Note every line in the entries that contains the string "standard", and copy it.

▶ [Data to use]:
※

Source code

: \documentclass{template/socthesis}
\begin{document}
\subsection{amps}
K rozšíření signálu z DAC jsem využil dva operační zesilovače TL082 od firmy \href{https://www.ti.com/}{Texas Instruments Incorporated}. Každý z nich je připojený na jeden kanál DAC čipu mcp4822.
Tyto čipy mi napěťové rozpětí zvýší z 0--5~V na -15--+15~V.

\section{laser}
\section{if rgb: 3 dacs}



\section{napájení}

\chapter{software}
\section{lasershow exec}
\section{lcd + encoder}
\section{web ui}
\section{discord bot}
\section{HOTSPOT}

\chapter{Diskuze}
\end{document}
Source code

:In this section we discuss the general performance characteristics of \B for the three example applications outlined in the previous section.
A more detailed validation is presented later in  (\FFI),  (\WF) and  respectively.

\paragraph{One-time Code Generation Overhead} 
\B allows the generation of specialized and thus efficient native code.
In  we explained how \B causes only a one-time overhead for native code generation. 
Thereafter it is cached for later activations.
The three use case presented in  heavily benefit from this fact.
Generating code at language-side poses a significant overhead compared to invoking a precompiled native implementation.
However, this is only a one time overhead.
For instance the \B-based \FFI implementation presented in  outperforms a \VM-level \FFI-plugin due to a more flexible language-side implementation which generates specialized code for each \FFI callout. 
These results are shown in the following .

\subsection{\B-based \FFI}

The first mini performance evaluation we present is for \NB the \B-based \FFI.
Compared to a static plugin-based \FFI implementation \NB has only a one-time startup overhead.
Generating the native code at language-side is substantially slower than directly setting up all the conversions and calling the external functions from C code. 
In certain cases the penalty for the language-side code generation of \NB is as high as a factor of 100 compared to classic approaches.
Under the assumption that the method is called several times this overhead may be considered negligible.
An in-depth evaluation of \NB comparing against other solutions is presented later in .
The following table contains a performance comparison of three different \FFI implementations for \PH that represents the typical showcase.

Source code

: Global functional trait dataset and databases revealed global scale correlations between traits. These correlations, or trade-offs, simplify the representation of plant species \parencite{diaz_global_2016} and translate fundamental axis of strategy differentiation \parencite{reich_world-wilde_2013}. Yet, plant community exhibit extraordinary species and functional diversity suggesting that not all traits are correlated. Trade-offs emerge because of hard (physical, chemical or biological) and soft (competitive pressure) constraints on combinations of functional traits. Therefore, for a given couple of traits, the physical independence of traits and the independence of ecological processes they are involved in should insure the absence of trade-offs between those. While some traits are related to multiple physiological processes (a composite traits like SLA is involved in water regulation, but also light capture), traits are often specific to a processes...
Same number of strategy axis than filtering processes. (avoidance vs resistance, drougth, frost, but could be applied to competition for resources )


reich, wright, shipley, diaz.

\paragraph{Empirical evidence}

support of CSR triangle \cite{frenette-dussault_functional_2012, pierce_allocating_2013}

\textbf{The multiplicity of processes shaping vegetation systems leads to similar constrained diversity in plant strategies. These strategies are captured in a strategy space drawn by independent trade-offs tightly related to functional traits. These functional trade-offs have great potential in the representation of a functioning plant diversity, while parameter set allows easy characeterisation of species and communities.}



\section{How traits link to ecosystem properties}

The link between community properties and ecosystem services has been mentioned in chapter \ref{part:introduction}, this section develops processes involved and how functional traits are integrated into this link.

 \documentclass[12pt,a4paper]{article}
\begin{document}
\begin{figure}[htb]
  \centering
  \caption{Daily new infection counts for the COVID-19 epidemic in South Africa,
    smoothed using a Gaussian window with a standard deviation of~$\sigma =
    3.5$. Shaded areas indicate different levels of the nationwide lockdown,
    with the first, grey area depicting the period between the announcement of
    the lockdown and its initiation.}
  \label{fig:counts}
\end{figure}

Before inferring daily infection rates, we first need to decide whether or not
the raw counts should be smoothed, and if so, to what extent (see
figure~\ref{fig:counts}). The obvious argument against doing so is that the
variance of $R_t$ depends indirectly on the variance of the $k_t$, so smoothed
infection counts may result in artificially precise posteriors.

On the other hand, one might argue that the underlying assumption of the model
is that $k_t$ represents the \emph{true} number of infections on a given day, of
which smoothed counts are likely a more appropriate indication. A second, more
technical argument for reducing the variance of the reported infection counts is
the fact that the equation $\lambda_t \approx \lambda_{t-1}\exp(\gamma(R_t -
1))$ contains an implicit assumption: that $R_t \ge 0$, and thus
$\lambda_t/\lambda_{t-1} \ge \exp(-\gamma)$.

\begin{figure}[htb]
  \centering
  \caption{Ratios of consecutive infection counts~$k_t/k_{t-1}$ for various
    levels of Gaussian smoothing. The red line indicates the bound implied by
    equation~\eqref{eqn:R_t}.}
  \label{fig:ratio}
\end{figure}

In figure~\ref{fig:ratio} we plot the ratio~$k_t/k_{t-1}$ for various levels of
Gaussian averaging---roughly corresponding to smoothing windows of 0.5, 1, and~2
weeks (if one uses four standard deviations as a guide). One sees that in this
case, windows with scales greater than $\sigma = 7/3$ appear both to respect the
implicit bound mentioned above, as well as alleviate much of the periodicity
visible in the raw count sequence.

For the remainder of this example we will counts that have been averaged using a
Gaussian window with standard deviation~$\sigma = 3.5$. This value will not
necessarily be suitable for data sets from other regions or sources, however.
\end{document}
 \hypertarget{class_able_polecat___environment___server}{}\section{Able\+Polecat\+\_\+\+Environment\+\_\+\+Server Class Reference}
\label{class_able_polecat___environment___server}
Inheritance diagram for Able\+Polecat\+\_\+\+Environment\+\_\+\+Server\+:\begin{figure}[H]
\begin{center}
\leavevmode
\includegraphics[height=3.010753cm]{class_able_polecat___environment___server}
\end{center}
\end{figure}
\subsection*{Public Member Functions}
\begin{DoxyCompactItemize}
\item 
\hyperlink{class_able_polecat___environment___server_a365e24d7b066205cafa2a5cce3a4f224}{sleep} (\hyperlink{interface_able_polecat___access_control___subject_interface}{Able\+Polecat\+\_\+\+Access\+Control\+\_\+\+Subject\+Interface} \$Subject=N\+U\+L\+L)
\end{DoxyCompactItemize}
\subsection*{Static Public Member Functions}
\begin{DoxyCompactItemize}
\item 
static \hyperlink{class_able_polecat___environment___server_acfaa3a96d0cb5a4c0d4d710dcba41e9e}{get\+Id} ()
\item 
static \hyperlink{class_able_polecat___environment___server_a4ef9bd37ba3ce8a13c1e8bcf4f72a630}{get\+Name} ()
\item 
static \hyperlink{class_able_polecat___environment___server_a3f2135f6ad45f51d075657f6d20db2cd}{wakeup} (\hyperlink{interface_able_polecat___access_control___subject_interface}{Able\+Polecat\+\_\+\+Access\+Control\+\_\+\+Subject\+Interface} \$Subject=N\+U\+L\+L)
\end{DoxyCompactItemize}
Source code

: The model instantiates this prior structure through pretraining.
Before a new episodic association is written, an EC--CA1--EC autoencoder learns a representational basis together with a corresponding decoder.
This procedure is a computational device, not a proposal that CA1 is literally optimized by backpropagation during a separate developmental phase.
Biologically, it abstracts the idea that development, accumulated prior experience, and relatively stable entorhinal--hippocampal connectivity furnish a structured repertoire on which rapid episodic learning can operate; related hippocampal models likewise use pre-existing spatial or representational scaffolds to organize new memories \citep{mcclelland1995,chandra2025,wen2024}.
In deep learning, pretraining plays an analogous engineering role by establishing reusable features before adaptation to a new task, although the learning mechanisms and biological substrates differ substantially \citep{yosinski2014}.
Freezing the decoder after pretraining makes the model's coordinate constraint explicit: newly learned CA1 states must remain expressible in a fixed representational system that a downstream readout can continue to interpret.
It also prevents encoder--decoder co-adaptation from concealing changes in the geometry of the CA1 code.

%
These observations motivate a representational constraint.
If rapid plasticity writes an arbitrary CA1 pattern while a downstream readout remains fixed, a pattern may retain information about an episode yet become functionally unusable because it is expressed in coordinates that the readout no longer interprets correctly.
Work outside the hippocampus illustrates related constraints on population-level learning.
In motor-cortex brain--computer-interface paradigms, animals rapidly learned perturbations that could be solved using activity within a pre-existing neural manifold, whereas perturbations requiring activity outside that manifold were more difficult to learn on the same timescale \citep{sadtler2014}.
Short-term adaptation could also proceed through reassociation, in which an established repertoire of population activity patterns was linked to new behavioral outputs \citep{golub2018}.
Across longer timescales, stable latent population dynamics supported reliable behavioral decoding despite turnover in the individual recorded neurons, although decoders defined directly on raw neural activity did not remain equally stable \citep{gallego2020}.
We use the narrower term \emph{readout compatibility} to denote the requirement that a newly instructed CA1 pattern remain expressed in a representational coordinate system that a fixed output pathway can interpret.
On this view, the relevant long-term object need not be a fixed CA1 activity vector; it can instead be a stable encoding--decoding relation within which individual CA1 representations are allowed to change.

※

▶ [Solution for this task]:
    smoothed using a Gaussian window with a standard deviation of~$\sigma =
weeks (if one uses four standard deviations as a guide). One sees that in this
Gaussian window with standard deviation~$\sigma = 3.5$. This value will not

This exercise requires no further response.